* _Problem details_: When you reach the line that contains "### Storage spaces" in the data below, start reproducing lines exactly, and stop after the line that contains "exFAT, NTFS, ReFS".

* _Information provided_:
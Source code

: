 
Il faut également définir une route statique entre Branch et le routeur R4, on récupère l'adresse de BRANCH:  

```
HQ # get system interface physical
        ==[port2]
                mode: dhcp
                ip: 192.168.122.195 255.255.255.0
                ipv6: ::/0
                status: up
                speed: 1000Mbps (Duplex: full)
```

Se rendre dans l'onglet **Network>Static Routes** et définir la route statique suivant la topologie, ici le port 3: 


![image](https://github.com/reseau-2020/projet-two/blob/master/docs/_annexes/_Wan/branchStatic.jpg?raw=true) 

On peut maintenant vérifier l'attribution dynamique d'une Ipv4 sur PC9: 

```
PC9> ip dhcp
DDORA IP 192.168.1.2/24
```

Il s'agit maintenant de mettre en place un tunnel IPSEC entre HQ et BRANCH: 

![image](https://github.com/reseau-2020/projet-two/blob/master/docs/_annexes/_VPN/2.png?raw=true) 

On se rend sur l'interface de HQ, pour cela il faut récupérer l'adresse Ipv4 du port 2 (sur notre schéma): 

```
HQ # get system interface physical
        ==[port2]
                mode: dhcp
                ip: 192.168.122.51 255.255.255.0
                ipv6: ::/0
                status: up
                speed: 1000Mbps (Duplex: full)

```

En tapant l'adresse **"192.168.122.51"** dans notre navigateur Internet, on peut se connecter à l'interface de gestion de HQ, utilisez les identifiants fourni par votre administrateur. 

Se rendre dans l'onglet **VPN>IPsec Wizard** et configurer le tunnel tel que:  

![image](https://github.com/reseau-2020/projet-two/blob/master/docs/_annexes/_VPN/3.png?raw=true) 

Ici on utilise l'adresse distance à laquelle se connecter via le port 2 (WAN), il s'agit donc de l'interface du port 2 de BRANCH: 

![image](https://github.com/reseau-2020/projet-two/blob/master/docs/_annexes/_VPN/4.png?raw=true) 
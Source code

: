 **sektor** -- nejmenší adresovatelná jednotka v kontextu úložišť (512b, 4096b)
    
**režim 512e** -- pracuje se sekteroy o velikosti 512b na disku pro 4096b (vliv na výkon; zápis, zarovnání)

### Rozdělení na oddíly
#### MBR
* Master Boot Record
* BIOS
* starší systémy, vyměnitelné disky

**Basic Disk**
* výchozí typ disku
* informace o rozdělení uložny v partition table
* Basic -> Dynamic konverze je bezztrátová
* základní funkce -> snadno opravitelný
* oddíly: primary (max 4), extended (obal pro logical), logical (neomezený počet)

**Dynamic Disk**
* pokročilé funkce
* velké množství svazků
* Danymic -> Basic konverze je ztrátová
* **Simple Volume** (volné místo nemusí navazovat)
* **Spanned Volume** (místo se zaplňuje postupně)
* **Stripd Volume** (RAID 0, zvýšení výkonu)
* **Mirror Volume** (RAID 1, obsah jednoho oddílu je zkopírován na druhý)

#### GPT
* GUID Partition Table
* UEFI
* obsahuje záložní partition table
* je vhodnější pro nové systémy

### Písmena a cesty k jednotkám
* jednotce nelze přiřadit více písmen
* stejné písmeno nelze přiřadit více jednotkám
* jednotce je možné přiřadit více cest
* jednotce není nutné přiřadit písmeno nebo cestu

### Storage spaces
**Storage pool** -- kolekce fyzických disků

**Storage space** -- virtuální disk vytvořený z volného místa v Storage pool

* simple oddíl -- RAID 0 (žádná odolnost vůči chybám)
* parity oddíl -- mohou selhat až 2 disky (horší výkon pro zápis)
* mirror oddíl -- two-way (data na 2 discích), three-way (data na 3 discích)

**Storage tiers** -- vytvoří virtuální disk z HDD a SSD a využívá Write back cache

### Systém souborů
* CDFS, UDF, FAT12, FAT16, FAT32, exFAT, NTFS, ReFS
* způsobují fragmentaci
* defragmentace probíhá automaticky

* _Result of this exercise_:
### Storage spaces
**Storage pool** -- kolekce fyzických disků

**Storage space** -- virtuální disk vytvořený z volného místa v Storage pool

* simple oddíl -- RAID 0 (žádná odolnost vůči chybám)
* parity oddíl -- mohou selhat až 2 disky (horší výkon pro zápis)
* mirror oddíl -- two-way (data na 2 discích), three-way (data na 3 discích)

**Storage tiers** -- vytvoří virtuální disk z HDD a SSD a využívá Write back cache

### Systém souborů
* CDFS, UDF, FAT12, FAT16, FAT32, exFAT, NTFS, ReFS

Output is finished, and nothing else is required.